Dataset records

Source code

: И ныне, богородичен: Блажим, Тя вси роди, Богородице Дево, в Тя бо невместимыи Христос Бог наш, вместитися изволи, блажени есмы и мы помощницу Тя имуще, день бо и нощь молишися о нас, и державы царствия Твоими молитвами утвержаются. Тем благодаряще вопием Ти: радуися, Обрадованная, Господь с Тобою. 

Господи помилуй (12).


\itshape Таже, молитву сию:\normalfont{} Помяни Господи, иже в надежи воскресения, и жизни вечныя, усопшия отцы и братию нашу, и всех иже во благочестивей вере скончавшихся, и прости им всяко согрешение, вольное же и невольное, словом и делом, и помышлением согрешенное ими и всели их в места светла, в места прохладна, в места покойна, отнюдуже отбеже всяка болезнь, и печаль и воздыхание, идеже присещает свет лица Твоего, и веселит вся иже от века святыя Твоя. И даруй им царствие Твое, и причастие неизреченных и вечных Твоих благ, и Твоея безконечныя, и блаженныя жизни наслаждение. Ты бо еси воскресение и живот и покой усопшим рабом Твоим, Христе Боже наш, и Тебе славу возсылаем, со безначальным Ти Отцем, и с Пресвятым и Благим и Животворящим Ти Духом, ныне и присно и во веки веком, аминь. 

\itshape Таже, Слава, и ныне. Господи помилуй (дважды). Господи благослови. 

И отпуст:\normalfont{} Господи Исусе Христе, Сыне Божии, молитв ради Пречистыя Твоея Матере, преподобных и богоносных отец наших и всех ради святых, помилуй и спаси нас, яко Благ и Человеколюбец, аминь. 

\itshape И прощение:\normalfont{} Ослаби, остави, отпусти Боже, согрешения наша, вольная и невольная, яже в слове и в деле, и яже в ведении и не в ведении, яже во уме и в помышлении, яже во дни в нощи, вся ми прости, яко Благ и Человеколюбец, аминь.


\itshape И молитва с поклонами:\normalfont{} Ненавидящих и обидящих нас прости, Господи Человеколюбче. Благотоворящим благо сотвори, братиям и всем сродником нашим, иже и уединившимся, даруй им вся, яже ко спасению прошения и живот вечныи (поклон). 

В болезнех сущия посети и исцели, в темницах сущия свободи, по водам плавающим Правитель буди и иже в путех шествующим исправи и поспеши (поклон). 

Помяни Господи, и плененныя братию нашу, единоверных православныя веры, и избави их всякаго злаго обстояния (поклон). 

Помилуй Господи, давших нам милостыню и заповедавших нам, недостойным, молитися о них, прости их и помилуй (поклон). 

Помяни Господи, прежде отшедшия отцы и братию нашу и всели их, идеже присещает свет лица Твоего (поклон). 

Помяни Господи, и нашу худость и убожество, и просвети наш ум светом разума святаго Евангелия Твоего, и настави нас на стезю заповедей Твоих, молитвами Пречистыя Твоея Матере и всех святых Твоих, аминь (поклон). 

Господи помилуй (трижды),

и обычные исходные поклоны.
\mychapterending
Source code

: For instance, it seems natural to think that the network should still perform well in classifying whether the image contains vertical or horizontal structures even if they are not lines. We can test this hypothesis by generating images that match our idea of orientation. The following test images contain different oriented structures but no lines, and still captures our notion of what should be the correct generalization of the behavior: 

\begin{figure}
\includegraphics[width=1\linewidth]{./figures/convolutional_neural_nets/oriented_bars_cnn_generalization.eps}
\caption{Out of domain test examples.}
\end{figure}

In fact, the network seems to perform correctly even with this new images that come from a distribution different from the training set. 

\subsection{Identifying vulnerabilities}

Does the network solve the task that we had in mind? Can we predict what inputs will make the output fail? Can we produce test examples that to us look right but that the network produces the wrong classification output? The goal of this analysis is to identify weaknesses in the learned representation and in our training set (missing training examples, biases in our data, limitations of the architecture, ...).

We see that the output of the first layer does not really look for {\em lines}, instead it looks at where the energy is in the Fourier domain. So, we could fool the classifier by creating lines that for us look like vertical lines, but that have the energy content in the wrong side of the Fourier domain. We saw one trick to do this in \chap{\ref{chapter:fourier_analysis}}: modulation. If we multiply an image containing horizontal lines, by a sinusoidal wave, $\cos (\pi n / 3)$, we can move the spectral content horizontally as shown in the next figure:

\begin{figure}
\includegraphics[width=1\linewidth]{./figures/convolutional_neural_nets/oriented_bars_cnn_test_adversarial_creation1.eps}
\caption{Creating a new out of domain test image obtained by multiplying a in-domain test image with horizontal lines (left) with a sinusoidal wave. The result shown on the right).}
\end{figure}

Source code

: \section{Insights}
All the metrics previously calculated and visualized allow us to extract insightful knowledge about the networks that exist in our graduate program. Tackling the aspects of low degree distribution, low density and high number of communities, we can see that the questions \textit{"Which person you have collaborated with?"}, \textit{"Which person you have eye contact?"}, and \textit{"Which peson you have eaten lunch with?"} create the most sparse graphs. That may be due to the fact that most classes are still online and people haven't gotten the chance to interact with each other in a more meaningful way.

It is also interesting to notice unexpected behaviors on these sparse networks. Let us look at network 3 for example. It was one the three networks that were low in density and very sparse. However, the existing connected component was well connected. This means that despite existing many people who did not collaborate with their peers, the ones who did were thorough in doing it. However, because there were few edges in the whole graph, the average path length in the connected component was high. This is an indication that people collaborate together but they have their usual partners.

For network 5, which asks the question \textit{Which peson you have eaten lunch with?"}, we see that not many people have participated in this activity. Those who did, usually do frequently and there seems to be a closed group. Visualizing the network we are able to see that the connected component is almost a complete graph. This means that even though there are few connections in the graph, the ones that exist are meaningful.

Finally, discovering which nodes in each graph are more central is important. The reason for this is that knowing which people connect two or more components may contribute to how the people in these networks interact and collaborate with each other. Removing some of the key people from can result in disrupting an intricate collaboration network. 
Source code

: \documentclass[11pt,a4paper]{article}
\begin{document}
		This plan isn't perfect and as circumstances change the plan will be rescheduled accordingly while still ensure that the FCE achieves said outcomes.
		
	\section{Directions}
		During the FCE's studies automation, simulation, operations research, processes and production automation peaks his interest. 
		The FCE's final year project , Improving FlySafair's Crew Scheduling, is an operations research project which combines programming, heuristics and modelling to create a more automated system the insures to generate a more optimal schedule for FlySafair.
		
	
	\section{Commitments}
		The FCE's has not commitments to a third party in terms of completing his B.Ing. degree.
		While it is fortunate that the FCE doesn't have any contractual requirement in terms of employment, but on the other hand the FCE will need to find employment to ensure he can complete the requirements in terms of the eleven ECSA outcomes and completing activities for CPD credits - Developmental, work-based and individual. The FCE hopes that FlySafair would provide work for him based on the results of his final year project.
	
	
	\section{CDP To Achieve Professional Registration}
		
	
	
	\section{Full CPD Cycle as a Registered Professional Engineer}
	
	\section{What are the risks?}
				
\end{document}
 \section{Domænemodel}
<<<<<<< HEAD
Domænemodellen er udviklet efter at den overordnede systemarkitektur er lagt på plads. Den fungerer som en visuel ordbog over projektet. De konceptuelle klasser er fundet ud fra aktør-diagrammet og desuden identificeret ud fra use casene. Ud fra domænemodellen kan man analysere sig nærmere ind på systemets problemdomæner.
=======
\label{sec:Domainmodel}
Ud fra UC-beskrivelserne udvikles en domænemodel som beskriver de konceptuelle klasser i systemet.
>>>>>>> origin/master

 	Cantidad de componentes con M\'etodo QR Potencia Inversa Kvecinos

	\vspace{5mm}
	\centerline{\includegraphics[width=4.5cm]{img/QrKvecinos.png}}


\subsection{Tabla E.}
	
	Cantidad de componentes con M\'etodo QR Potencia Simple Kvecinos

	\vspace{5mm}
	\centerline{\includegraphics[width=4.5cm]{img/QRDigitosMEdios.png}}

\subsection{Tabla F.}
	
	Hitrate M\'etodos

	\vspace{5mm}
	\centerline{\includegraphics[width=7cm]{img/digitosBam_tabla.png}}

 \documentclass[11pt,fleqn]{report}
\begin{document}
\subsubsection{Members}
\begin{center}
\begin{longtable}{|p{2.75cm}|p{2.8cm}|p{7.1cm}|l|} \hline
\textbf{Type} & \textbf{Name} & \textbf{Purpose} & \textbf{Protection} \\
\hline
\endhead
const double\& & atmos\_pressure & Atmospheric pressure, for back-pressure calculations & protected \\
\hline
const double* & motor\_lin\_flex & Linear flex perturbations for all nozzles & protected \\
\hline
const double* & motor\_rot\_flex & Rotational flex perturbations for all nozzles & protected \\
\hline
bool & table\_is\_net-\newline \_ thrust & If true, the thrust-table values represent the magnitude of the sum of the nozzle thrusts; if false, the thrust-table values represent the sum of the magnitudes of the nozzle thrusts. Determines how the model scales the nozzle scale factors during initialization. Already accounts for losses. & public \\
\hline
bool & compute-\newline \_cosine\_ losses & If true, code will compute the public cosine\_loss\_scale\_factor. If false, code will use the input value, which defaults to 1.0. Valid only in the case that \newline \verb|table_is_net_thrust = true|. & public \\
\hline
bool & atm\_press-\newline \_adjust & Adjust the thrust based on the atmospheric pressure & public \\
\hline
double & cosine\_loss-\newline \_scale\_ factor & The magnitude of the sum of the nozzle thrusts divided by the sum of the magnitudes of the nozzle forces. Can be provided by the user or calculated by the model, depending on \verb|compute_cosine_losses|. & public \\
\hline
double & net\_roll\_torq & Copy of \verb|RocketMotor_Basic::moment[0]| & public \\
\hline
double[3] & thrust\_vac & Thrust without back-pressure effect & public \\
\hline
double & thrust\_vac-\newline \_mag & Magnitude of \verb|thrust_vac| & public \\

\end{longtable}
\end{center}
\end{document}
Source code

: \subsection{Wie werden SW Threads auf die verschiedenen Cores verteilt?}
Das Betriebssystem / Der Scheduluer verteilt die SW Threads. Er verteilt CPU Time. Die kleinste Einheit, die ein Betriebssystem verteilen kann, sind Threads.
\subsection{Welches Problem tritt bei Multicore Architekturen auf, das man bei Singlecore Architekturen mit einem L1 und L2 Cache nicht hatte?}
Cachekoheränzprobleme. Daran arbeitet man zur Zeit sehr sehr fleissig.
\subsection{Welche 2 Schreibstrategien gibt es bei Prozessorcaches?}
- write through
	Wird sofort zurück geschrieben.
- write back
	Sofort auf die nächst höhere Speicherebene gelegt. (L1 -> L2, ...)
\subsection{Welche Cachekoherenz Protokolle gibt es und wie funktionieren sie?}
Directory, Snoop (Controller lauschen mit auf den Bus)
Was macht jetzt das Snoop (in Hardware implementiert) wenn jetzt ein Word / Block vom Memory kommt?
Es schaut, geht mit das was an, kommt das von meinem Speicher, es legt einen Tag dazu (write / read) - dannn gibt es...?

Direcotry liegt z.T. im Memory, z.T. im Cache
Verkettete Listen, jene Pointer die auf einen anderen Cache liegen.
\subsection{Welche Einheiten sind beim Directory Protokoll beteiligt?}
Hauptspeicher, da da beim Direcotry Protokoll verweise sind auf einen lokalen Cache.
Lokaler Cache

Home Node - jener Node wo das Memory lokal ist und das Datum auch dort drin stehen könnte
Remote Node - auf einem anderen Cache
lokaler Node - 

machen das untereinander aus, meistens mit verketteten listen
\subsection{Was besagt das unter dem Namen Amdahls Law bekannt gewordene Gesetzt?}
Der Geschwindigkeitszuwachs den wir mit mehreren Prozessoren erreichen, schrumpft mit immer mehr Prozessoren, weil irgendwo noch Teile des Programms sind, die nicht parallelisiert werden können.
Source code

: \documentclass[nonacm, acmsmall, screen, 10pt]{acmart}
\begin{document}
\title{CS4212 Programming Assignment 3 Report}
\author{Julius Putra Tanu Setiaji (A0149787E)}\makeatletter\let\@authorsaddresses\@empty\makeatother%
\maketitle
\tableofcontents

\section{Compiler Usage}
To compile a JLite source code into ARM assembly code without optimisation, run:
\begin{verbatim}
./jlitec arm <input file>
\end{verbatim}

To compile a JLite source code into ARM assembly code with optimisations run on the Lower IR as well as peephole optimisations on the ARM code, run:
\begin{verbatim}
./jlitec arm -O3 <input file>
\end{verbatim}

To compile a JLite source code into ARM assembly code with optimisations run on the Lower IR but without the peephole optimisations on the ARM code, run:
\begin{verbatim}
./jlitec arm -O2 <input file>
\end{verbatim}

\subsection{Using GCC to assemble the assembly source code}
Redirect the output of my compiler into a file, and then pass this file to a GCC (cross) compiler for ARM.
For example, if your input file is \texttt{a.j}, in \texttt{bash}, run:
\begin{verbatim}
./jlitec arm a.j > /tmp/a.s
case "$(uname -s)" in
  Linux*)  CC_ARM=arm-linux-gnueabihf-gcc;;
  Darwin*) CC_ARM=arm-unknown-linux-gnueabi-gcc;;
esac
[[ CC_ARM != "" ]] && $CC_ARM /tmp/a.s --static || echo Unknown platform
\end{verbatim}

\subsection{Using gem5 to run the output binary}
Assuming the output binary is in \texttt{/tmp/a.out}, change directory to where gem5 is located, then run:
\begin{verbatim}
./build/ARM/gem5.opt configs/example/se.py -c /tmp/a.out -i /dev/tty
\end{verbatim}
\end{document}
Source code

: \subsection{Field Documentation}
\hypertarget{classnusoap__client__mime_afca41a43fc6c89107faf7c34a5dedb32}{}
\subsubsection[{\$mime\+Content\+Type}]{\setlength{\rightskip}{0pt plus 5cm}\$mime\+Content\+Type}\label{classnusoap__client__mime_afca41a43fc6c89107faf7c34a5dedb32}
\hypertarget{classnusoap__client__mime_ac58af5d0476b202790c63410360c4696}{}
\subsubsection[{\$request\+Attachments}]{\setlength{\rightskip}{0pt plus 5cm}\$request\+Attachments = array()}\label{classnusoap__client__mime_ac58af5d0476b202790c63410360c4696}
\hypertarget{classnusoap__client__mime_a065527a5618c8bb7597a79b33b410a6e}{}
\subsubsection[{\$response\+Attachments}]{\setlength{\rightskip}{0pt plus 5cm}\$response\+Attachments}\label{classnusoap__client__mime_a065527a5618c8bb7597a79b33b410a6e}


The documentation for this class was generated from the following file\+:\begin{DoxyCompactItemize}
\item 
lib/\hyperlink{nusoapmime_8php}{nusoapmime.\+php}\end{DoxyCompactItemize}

> [Assignment] Identify the lines in the entries that hold "pressure" and return each one.

> [Solution to this exercise]
const double\& & atmos\_pressure & Atmospheric pressure, for back-pressure calculations & protected \\
bool & atm\_press-\newline \_adjust & Adjust the thrust based on the atmospheric pressure & public \\
double[3] & thrust\_vac & Thrust without back-pressure effect & public \\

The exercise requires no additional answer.